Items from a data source

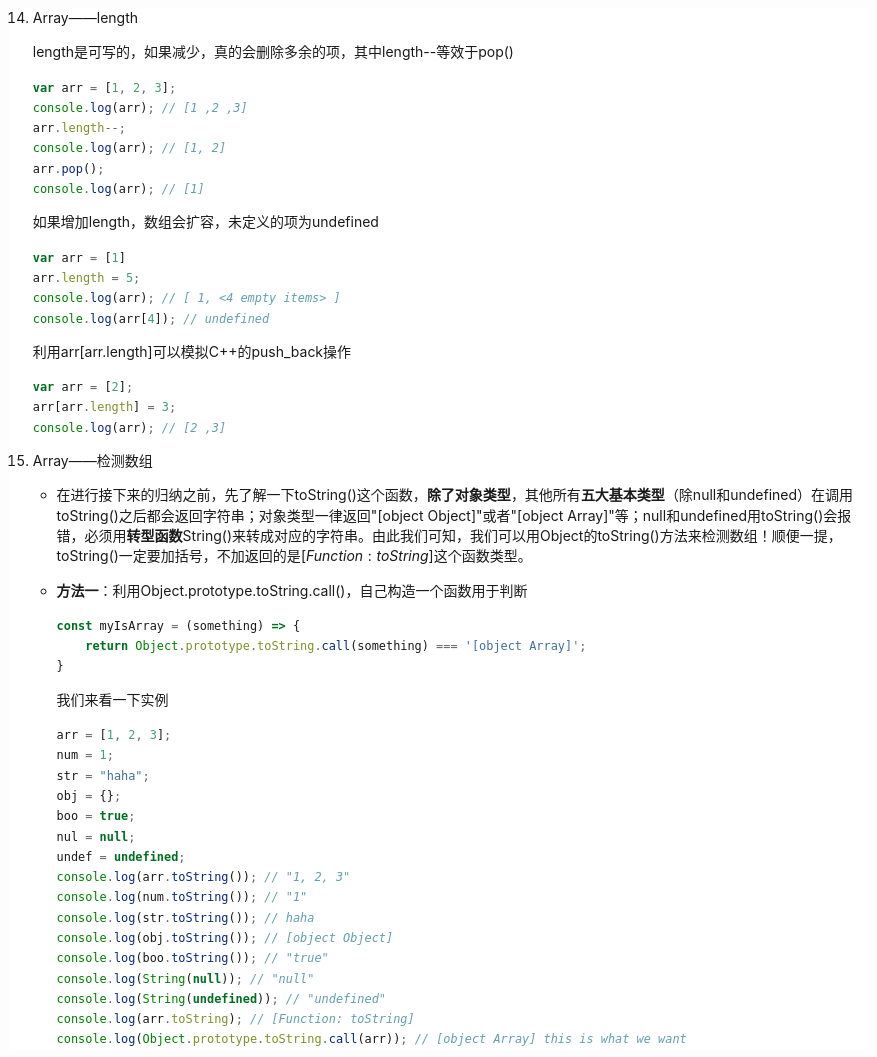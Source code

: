14. Array——length

    length是可写的，如果减少，真的会删除多余的项，其中length--等效于pop()

    ```javascript
    var arr = [1, 2, 3];
    console.log(arr); // [1 ,2 ,3]
    arr.length--;
    console.log(arr); // [1, 2]
    arr.pop();
    console.log(arr); // [1]
    ```

    如果增加length，数组会扩容，未定义的项为undefined

    ```javascript
    var arr = [1]
    arr.length = 5;
    console.log(arr); // [ 1, <4 empty items> ]
    console.log(arr[4]); // undefined
    ```

    利用arr[arr.length]可以模拟C++的push_back操作

    ```javascript
    var arr = [2];
    arr[arr.length] = 3;
    console.log(arr); // [2 ,3]
    ```

15. Array——检测数组

    - 在进行接下来的归纳之前，先了解一下toString()这个函数，**除了对象类型**，其他所有**五大基本类型**（除null和undefined）在调用toString()之后都会返回字符串；对象类型一律返回"[object Object]"或者"[object Array]"等；null和undefined用toString()会报错，必须用**转型函数**String()来转成对应的字符串。由此我们可知，我们可以用Object的toString()方法来检测数组！顺便一提，toString()一定要加括号，不加返回的是$[Function: toString]$这个函数类型。

    - **方法一**：利用Object.prototype.toString.call()，自己构造一个函数用于判断

      ```javascript
      const myIsArray = (something) => {
          return Object.prototype.toString.call(something) === '[object Array]';
      }
      ```

      我们来看一下实例

      ```javascript
      arr = [1, 2, 3];
      num = 1;
      str = "haha";
      obj = {};
      boo = true;
      nul = null;
      undef = undefined;
      console.log(arr.toString()); // "1, 2, 3"
      console.log(num.toString()); // "1"
      console.log(str.toString()); // haha
      console.log(obj.toString()); // [object Object]
      console.log(boo.toString()); // "true"
      console.log(String(null)); // "null"
      console.log(String(undefined)); // "undefined"
      console.log(arr.toString); // [Function: toString]
      console.log(Object.prototype.toString.call(arr)); // [object Array] this is what we want
      ```
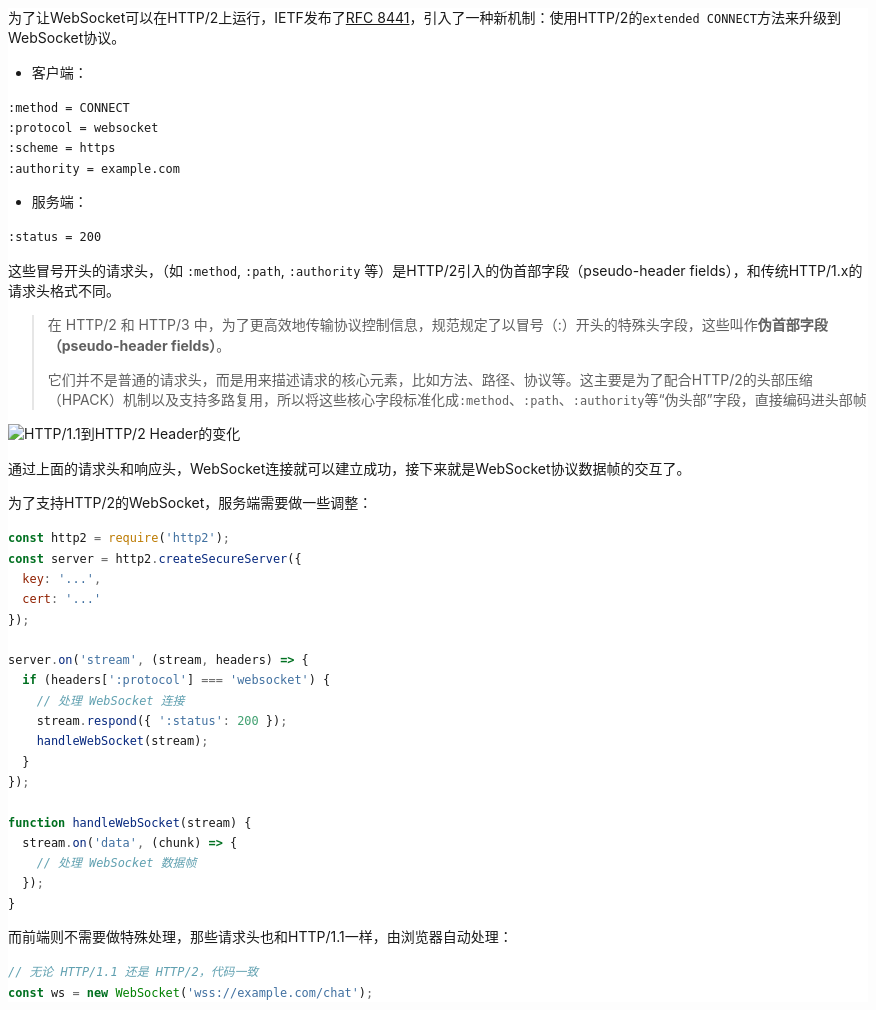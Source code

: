为了让WebSocket可以在HTTP/2上运行，IETF发布了[RFC 8441](https://datatracker.ietf.org/doc/html/rfc8441)，引入了一种新机制：使用HTTP/2的`extended CONNECT`方法来升级到WebSocket协议。

- 客户端：

```http
:method = CONNECT
:protocol = websocket
:scheme = https
:authority = example.com
```

- 服务端：

```http
:status = 200
```

这些冒号开头的请求头，（如 `:method`, `:path`, `:authority` 等）是HTTP/2引入的伪首部字段（pseudo-header fields），和传统HTTP/1.x的请求头格式不同。

> 在 HTTP/2 和 HTTP/3 中，为了更高效地传输协议控制信息，规范规定了以冒号（:）开头的特殊头字段，这些叫作**伪首部字段（pseudo-header fields）**。
>
> 它们并不是普通的请求头，而是用来描述请求的核心元素，比如方法、路径、协议等。这主要是为了配合HTTP/2的头部压缩（HPACK）机制以及支持多路复用，所以将这些核心字段标准化成`:method`、`:path`、`:authority`等“伪头部”字段，直接编码进头部帧

![HTTP/1.1到HTTP/2 Header的变化](https://youfindme-1254464911.cos.ap-hongkong.myqcloud.com/blog/fe_polling/http2_header.png)

通过上面的请求头和响应头，WebSocket连接就可以建立成功，接下来就是WebSocket协议数据帧的交互了。

为了支持HTTP/2的WebSocket，服务端需要做一些调整：

```javascript
const http2 = require('http2');
const server = http2.createSecureServer({ 
  key: '...',
  cert: '...' 
});

server.on('stream', (stream, headers) => {
  if (headers[':protocol'] === 'websocket') {
    // 处理 WebSocket 连接
    stream.respond({ ':status': 200 });
    handleWebSocket(stream);
  }
});

function handleWebSocket(stream) {
  stream.on('data', (chunk) => {
    // 处理 WebSocket 数据帧
  });
}
```

而前端则不需要做特殊处理，那些请求头也和HTTP/1.1一样，由浏览器自动处理：

```javascript
// 无论 HTTP/1.1 还是 HTTP/2，代码一致
const ws = new WebSocket('wss://example.com/chat');
```

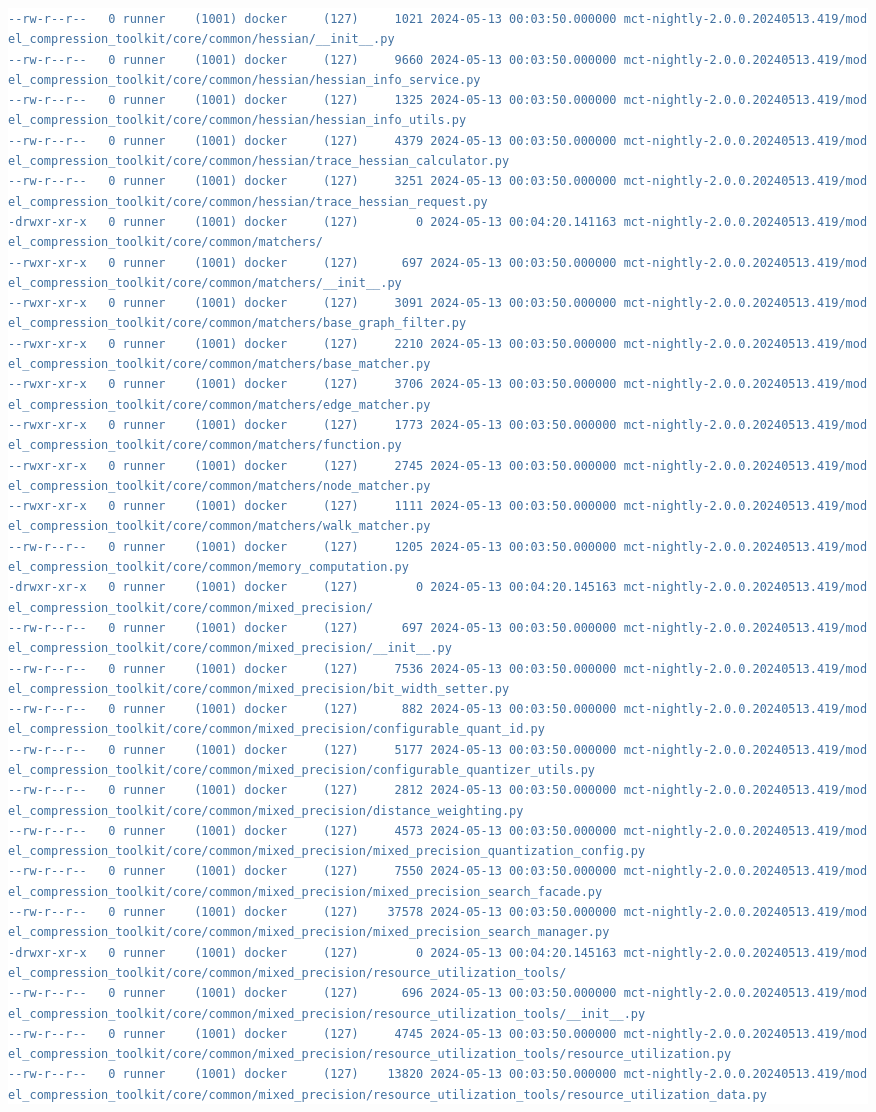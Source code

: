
 ```diff
--rw-r--r--   0 runner    (1001) docker     (127)     1021 2024-05-13 00:03:50.000000 mct-nightly-2.0.0.20240513.419/model_compression_toolkit/core/common/hessian/__init__.py
--rw-r--r--   0 runner    (1001) docker     (127)     9660 2024-05-13 00:03:50.000000 mct-nightly-2.0.0.20240513.419/model_compression_toolkit/core/common/hessian/hessian_info_service.py
--rw-r--r--   0 runner    (1001) docker     (127)     1325 2024-05-13 00:03:50.000000 mct-nightly-2.0.0.20240513.419/model_compression_toolkit/core/common/hessian/hessian_info_utils.py
--rw-r--r--   0 runner    (1001) docker     (127)     4379 2024-05-13 00:03:50.000000 mct-nightly-2.0.0.20240513.419/model_compression_toolkit/core/common/hessian/trace_hessian_calculator.py
--rw-r--r--   0 runner    (1001) docker     (127)     3251 2024-05-13 00:03:50.000000 mct-nightly-2.0.0.20240513.419/model_compression_toolkit/core/common/hessian/trace_hessian_request.py
-drwxr-xr-x   0 runner    (1001) docker     (127)        0 2024-05-13 00:04:20.141163 mct-nightly-2.0.0.20240513.419/model_compression_toolkit/core/common/matchers/
--rwxr-xr-x   0 runner    (1001) docker     (127)      697 2024-05-13 00:03:50.000000 mct-nightly-2.0.0.20240513.419/model_compression_toolkit/core/common/matchers/__init__.py
--rwxr-xr-x   0 runner    (1001) docker     (127)     3091 2024-05-13 00:03:50.000000 mct-nightly-2.0.0.20240513.419/model_compression_toolkit/core/common/matchers/base_graph_filter.py
--rwxr-xr-x   0 runner    (1001) docker     (127)     2210 2024-05-13 00:03:50.000000 mct-nightly-2.0.0.20240513.419/model_compression_toolkit/core/common/matchers/base_matcher.py
--rwxr-xr-x   0 runner    (1001) docker     (127)     3706 2024-05-13 00:03:50.000000 mct-nightly-2.0.0.20240513.419/model_compression_toolkit/core/common/matchers/edge_matcher.py
--rwxr-xr-x   0 runner    (1001) docker     (127)     1773 2024-05-13 00:03:50.000000 mct-nightly-2.0.0.20240513.419/model_compression_toolkit/core/common/matchers/function.py
--rwxr-xr-x   0 runner    (1001) docker     (127)     2745 2024-05-13 00:03:50.000000 mct-nightly-2.0.0.20240513.419/model_compression_toolkit/core/common/matchers/node_matcher.py
--rwxr-xr-x   0 runner    (1001) docker     (127)     1111 2024-05-13 00:03:50.000000 mct-nightly-2.0.0.20240513.419/model_compression_toolkit/core/common/matchers/walk_matcher.py
--rw-r--r--   0 runner    (1001) docker     (127)     1205 2024-05-13 00:03:50.000000 mct-nightly-2.0.0.20240513.419/model_compression_toolkit/core/common/memory_computation.py
-drwxr-xr-x   0 runner    (1001) docker     (127)        0 2024-05-13 00:04:20.145163 mct-nightly-2.0.0.20240513.419/model_compression_toolkit/core/common/mixed_precision/
--rw-r--r--   0 runner    (1001) docker     (127)      697 2024-05-13 00:03:50.000000 mct-nightly-2.0.0.20240513.419/model_compression_toolkit/core/common/mixed_precision/__init__.py
--rw-r--r--   0 runner    (1001) docker     (127)     7536 2024-05-13 00:03:50.000000 mct-nightly-2.0.0.20240513.419/model_compression_toolkit/core/common/mixed_precision/bit_width_setter.py
--rw-r--r--   0 runner    (1001) docker     (127)      882 2024-05-13 00:03:50.000000 mct-nightly-2.0.0.20240513.419/model_compression_toolkit/core/common/mixed_precision/configurable_quant_id.py
--rw-r--r--   0 runner    (1001) docker     (127)     5177 2024-05-13 00:03:50.000000 mct-nightly-2.0.0.20240513.419/model_compression_toolkit/core/common/mixed_precision/configurable_quantizer_utils.py
--rw-r--r--   0 runner    (1001) docker     (127)     2812 2024-05-13 00:03:50.000000 mct-nightly-2.0.0.20240513.419/model_compression_toolkit/core/common/mixed_precision/distance_weighting.py
--rw-r--r--   0 runner    (1001) docker     (127)     4573 2024-05-13 00:03:50.000000 mct-nightly-2.0.0.20240513.419/model_compression_toolkit/core/common/mixed_precision/mixed_precision_quantization_config.py
--rw-r--r--   0 runner    (1001) docker     (127)     7550 2024-05-13 00:03:50.000000 mct-nightly-2.0.0.20240513.419/model_compression_toolkit/core/common/mixed_precision/mixed_precision_search_facade.py
--rw-r--r--   0 runner    (1001) docker     (127)    37578 2024-05-13 00:03:50.000000 mct-nightly-2.0.0.20240513.419/model_compression_toolkit/core/common/mixed_precision/mixed_precision_search_manager.py
-drwxr-xr-x   0 runner    (1001) docker     (127)        0 2024-05-13 00:04:20.145163 mct-nightly-2.0.0.20240513.419/model_compression_toolkit/core/common/mixed_precision/resource_utilization_tools/
--rw-r--r--   0 runner    (1001) docker     (127)      696 2024-05-13 00:03:50.000000 mct-nightly-2.0.0.20240513.419/model_compression_toolkit/core/common/mixed_precision/resource_utilization_tools/__init__.py
--rw-r--r--   0 runner    (1001) docker     (127)     4745 2024-05-13 00:03:50.000000 mct-nightly-2.0.0.20240513.419/model_compression_toolkit/core/common/mixed_precision/resource_utilization_tools/resource_utilization.py
--rw-r--r--   0 runner    (1001) docker     (127)    13820 2024-05-13 00:03:50.000000 mct-nightly-2.0.0.20240513.419/model_compression_toolkit/core/common/mixed_precision/resource_utilization_tools/resource_utilization_data.py
```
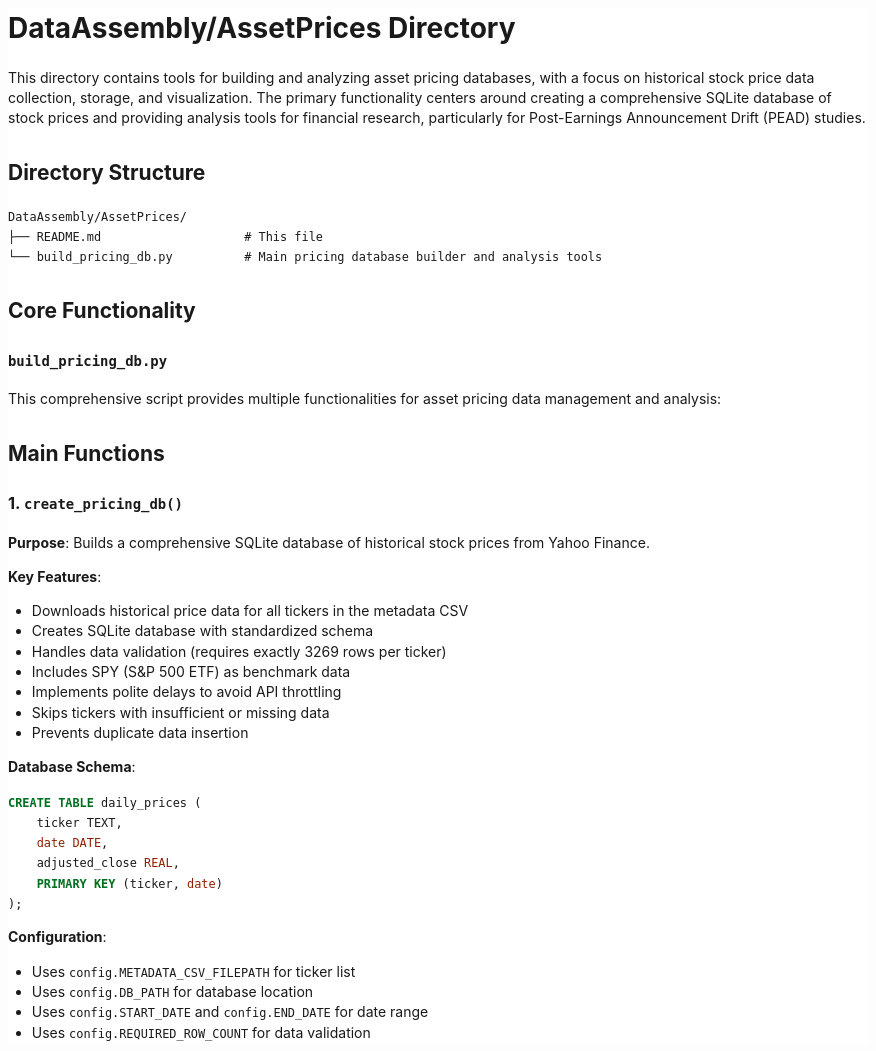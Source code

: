# DataAssembly/AssetPrices Directory

This directory contains tools for building and analyzing asset pricing databases, with a focus on historical stock price data collection, storage, and visualization. The primary functionality centers around creating a comprehensive SQLite database of stock prices and providing analysis tools for financial research, particularly for Post-Earnings Announcement Drift (PEAD) studies.

## Directory Structure

```
DataAssembly/AssetPrices/
├── README.md                    # This file
└── build_pricing_db.py          # Main pricing database builder and analysis tools
```

## Core Functionality

### `build_pricing_db.py`

This comprehensive script provides multiple functionalities for asset pricing data management and analysis:

## Main Functions

### 1. `create_pricing_db()`
**Purpose**: Builds a comprehensive SQLite database of historical stock prices from Yahoo Finance.

**Key Features**:
- Downloads historical price data for all tickers in the metadata CSV
- Creates SQLite database with standardized schema
- Handles data validation (requires exactly 3269 rows per ticker)
- Includes SPY (S&P 500 ETF) as benchmark data
- Implements polite delays to avoid API throttling
- Skips tickers with insufficient or missing data
- Prevents duplicate data insertion

**Database Schema**:
```sql
CREATE TABLE daily_prices (
    ticker TEXT,
    date DATE,
    adjusted_close REAL,
    PRIMARY KEY (ticker, date)
);
```

**Configuration**:
- Uses `config.METADATA_CSV_FILEPATH` for ticker list
- Uses `config.DB_PATH` for database location
- Uses `config.START_DATE` and `config.END_DATE` for date range
- Uses `config.REQUIRED_ROW_COUNT` for data validation
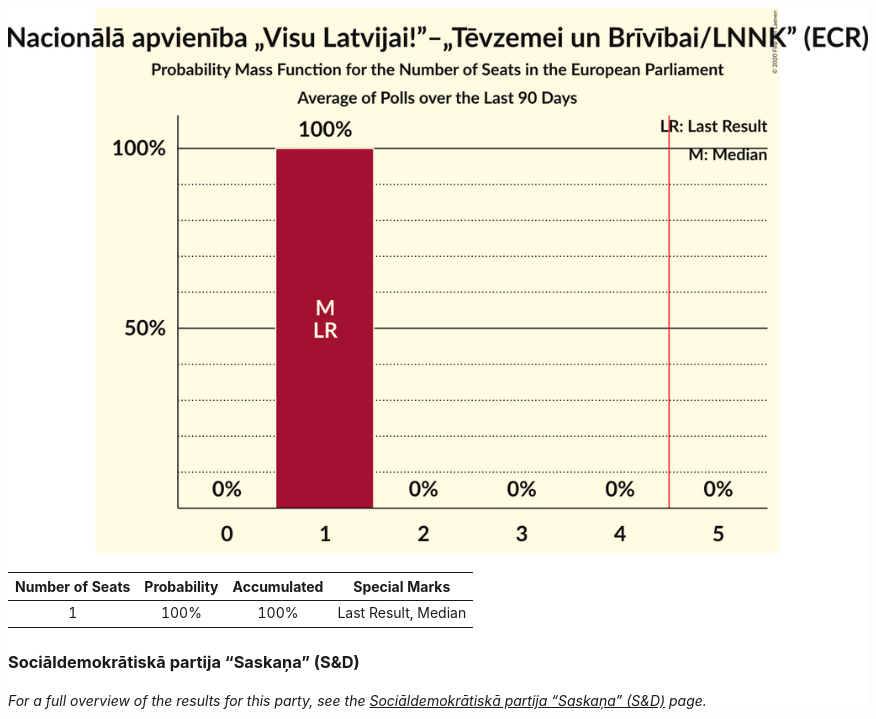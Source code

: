 ![Graph with seats probability mass function not yet produced](average-2020-08-31-seats-pmf-nacionālāapvienība„visulatvijai”–„tēvzemeiunbrīvībailnnk”ecr.png "Seats Probability Mass Function")

| Number of Seats | Probability | Accumulated | Special Marks |
|:---------------:|:-----------:|:-----------:|:-------------:|
| 1 | 100% | 100% | Last Result, Median |

### Sociāldemokrātiskā partija “Saskaņa” (S&D)

*For a full overview of the results for this party, see the [Sociāldemokrātiskā partija “Saskaņa” (S&D)](party-sociāldemokrātiskāpartija“saskaņa”sd.html) page.*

- [Work required]:
Lines with the word "protocol" in them should be copied from the preceding records.

- [Result for this exercise]:
:protocol = websocket
  if (headers[':protocol'] === 'websocket') {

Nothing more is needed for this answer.